NASA Engineers went into extreme anxiety mode when their latest and greatest CAPSTONE satellite stopped talking to them. Everything seemed to be going perfect for the photon drive spacecraft, right up to the moment of abrupt failure. Instantly, they started scrambling for a solution. Thankfully, on Wednesday, they were able to start breathing again when their microwave-size cubesat came back online. Details, they promise, will follow soon.

Satellite goes disappointingly dark

Engineers at Advance Space, the Colorado-based company operating the CAPSTONE project for NASA, were extremely disappointed to lose contact with their important new satellite on Monday, July 4. They weren’t sure if their multi-million dollar advanced science project had become a 55-pound hunk of space debris. They kept their fingers crossed that it would turn out to be something simple and easy to fix.

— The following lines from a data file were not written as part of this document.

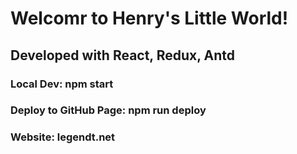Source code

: # Welcomr to Henry's Little World!
## Developed with React, Redux, Antd

### Local Dev: npm start
### Deploy to GitHub Page: npm run deploy
### Website: legendt.net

We still aren’t sure if it came back on it’s own or whether it was a software patch from the ground. Whatever it was turned out to be successful.

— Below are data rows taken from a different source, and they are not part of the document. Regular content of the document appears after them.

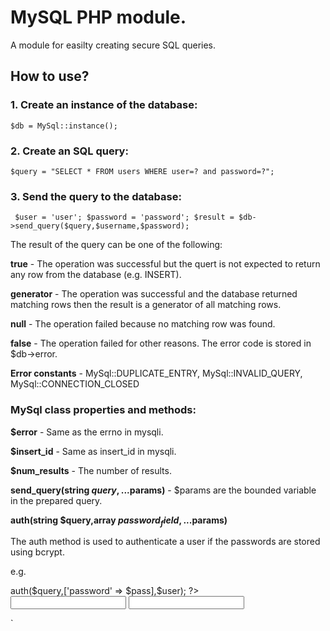 # MySQL PHP module.

A module for easilty creating secure SQL queries.

## How to use?

### 1. Create an instance of the database:

`$db = MySql::instance();`

### 2. Create an SQL query:

`$query = "SELECT * FROM users WHERE user=? and password=?";`

### 3. Send the query to the database:

`
$user = 'user';
$password = 'password';
$result = $db->send_query($query,$username,$password);`

The result of the query can be one of the following:

**true** - The operation was successful but the quert is not expected to return 
any row from the database (e.g. INSERT).

**generator** - The operation was successful and the database returned matching rows 
then the result is a generator of all matching rows.

**null** - The operation failed because no matching row was found.

**false** - The operation failed for other reasons. 
The error code is stored in $db->error.

**Error constants** -  MySql::DUPLICATE_ENTRY,  MySql::INVALID_QUERY,   MySql::CONNECTION_CLOSED
 

### MySql class properties and methods:

**$error** - Same as the errno in mysqli.

**$insert_id** - Same as insert_id in mysqli.

**$num_results** - The number of results.

**send_query(string $query,...$params)** - $params are the bounded variable in the prepared query.

**auth(string $query,array $password_field,...$params)**

The auth method is used to authenticate a user if the passwords are stored using bcrypt.

e.g.

<?php
$query = "SELECT * FROM users WHERE user=?"; //Do not include the password column here
$db = MySql::instance();
$user = $_POST['user'];
$pass = $_POST['password'];
$success = $db->auth($query,['password' => $pass],$user);
?>

<form>
  <input type="text" name="user">
  <input type="passwrod" name="password">
</form>


`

An update provided just before submission notes: “Both the agency and the company said the root cause of the communications malfunction remains under investigation. After troubleshooting, controllers received a signal from the spacecraft at 9:26 a.m. Eastern and full telemetry from it nearly an hour later, confirming that the spacecraft was in good condition.” It further explains: “‘Through the work over the last day, the team has high confidence that the issue has been cleared and through changes to the configuration and operations it will not happen again,’ Advanced Space said in a statement about the spacecraft’s status. NASA, in its own statement, said the loss of contact ‘was triggered during commissioning activities of the communications system’ based on ground-based testing.

We have re-established communications with CAPSTONE. The spacecraft is looking happy and healthy. More details to come,” Advanced Space tweeted Wednesday.

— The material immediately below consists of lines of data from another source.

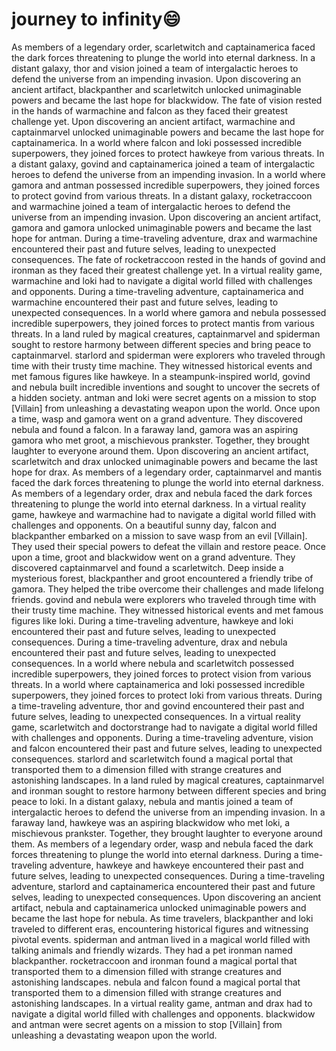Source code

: # journey to infinity:smile:

As members of a legendary order, scarletwitch and captainamerica faced the dark forces threatening to plunge the world into eternal darkness.
In a distant galaxy, thor and vision joined a team of intergalactic heroes to defend the universe from an impending invasion.
Upon discovering an ancient artifact, blackpanther and scarletwitch unlocked unimaginable powers and became the last hope for blackwidow.
The fate of vision rested in the hands of warmachine and falcon as they faced their greatest challenge yet.
Upon discovering an ancient artifact, warmachine and captainmarvel unlocked unimaginable powers and became the last hope for captainamerica.
In a world where falcon and loki possessed incredible superpowers, they joined forces to protect hawkeye from various threats.
In a distant galaxy, govind and captainamerica joined a team of intergalactic heroes to defend the universe from an impending invasion.
In a world where gamora and antman possessed incredible superpowers, they joined forces to protect govind from various threats.
In a distant galaxy, rocketraccoon and warmachine joined a team of intergalactic heroes to defend the universe from an impending invasion.
Upon discovering an ancient artifact, gamora and gamora unlocked unimaginable powers and became the last hope for antman.
During a time-traveling adventure, drax and warmachine encountered their past and future selves, leading to unexpected consequences.
The fate of rocketraccoon rested in the hands of govind and ironman as they faced their greatest challenge yet.
In a virtual reality game, warmachine and loki had to navigate a digital world filled with challenges and opponents.
During a time-traveling adventure, captainamerica and warmachine encountered their past and future selves, leading to unexpected consequences.
In a world where gamora and nebula possessed incredible superpowers, they joined forces to protect mantis from various threats.
In a land ruled by magical creatures, captainmarvel and spiderman sought to restore harmony between different species and bring peace to captainmarvel.
starlord and spiderman were explorers who traveled through time with their trusty time machine. They witnessed historical events and met famous figures like hawkeye.
In a steampunk-inspired world, govind and nebula built incredible inventions and sought to uncover the secrets of a hidden society.
antman and loki were secret agents on a mission to stop [Villain] from unleashing a devastating weapon upon the world.
Once upon a time, wasp and gamora went on a grand adventure. They discovered nebula and found a falcon.
In a faraway land, gamora was an aspiring gamora who met groot, a mischievous prankster. Together, they brought laughter to everyone around them.
Upon discovering an ancient artifact, scarletwitch and drax unlocked unimaginable powers and became the last hope for drax.
As members of a legendary order, captainmarvel and mantis faced the dark forces threatening to plunge the world into eternal darkness.
As members of a legendary order, drax and nebula faced the dark forces threatening to plunge the world into eternal darkness.
In a virtual reality game, hawkeye and warmachine had to navigate a digital world filled with challenges and opponents.
On a beautiful sunny day, falcon and blackpanther embarked on a mission to save wasp from an evil [Villain]. They used their special powers to defeat the villain and restore peace.
Once upon a time, groot and blackwidow went on a grand adventure. They discovered captainmarvel and found a scarletwitch.
Deep inside a mysterious forest, blackpanther and groot encountered a friendly tribe of gamora. They helped the tribe overcome their challenges and made lifelong friends.
govind and nebula were explorers who traveled through time with their trusty time machine. They witnessed historical events and met famous figures like loki.
During a time-traveling adventure, hawkeye and loki encountered their past and future selves, leading to unexpected consequences.
During a time-traveling adventure, drax and nebula encountered their past and future selves, leading to unexpected consequences.
In a world where nebula and scarletwitch possessed incredible superpowers, they joined forces to protect vision from various threats.
In a world where captainamerica and loki possessed incredible superpowers, they joined forces to protect loki from various threats.
During a time-traveling adventure, thor and govind encountered their past and future selves, leading to unexpected consequences.
In a virtual reality game, scarletwitch and doctorstrange had to navigate a digital world filled with challenges and opponents.
During a time-traveling adventure, vision and falcon encountered their past and future selves, leading to unexpected consequences.
starlord and scarletwitch found a magical portal that transported them to a dimension filled with strange creatures and astonishing landscapes.
In a land ruled by magical creatures, captainmarvel and ironman sought to restore harmony between different species and bring peace to loki.
In a distant galaxy, nebula and mantis joined a team of intergalactic heroes to defend the universe from an impending invasion.
In a faraway land, hawkeye was an aspiring blackwidow who met loki, a mischievous prankster. Together, they brought laughter to everyone around them.
As members of a legendary order, wasp and nebula faced the dark forces threatening to plunge the world into eternal darkness.
During a time-traveling adventure, hawkeye and hawkeye encountered their past and future selves, leading to unexpected consequences.
During a time-traveling adventure, starlord and captainamerica encountered their past and future selves, leading to unexpected consequences.
Upon discovering an ancient artifact, nebula and captainamerica unlocked unimaginable powers and became the last hope for nebula.
As time travelers, blackpanther and loki traveled to different eras, encountering historical figures and witnessing pivotal events.
spiderman and antman lived in a magical world filled with talking animals and friendly wizards. They had a pet ironman named blackpanther.
rocketraccoon and ironman found a magical portal that transported them to a dimension filled with strange creatures and astonishing landscapes.
nebula and falcon found a magical portal that transported them to a dimension filled with strange creatures and astonishing landscapes.
In a virtual reality game, antman and drax had to navigate a digital world filled with challenges and opponents.
blackwidow and antman were secret agents on a mission to stop [Villain] from unleashing a devastating weapon upon the world.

Cubesats are off the shelf satellite configuration boxes which can be customized for whatever task they need to perform. This one was shipped to Earth orbit by Rocket Lab on one of their Electron booster rockets. That part worked just great.

On June 28, it reached orbit “then spent a week spiraling farther and farther away from our planet via occasional Photon engine burns.” The final kick pushed it over the gravity hump.

That’s when the CAPSTONE satellite module separated from the second stage “spacecraft bus,” to coast gradually into it’s eventual lunar orbit. Photon engines were once to be found only in the pages of science fiction.

Several big milestones

Even when the satellite wasn’t talking and they weren’t sure if it had been captured by aliens or hit by cosmic rays or something, the engineers were patting themselves on the back for “several other big milestones in quick succession.

The craft “deployed its solar arrays as planned.” That’s a tricky part where all sorts of things can go wrong. Then, they had to get the onboard propulsion system ready for “its first engine burn.”

CAPSTONE radioed back to the mission team twice through “NASA’s Deep Space Network shortly after separation, but it then went dark, for reasons that remain mysterious.

As engineers scrambled to regain communication, they had to put a course correction burn on hold. They explain that on this run they have more time to adjust because their satellite is basically sailing to the moon. As long as the correction gets made in a few days, they’re fine. It’s not expected to reach it’s destination until November 13.

Once it gets there, assuming it’s still talking, it’s mission is to occupy a “near rectilinear halo orbit around the moon.” That’s a highly egg shaped path and it’s the same one NASA picked for the planned “Gateway” space station. Fans of Frederik Pohl chuckle over the name every time they hear it.

This satellite is important because “no spacecraft has ever occupied a lunar NRHO, and CAPSTONE is tasked with verifying its stability for Gateway, which is a key part of NASA’s Artemis program of moon exploration.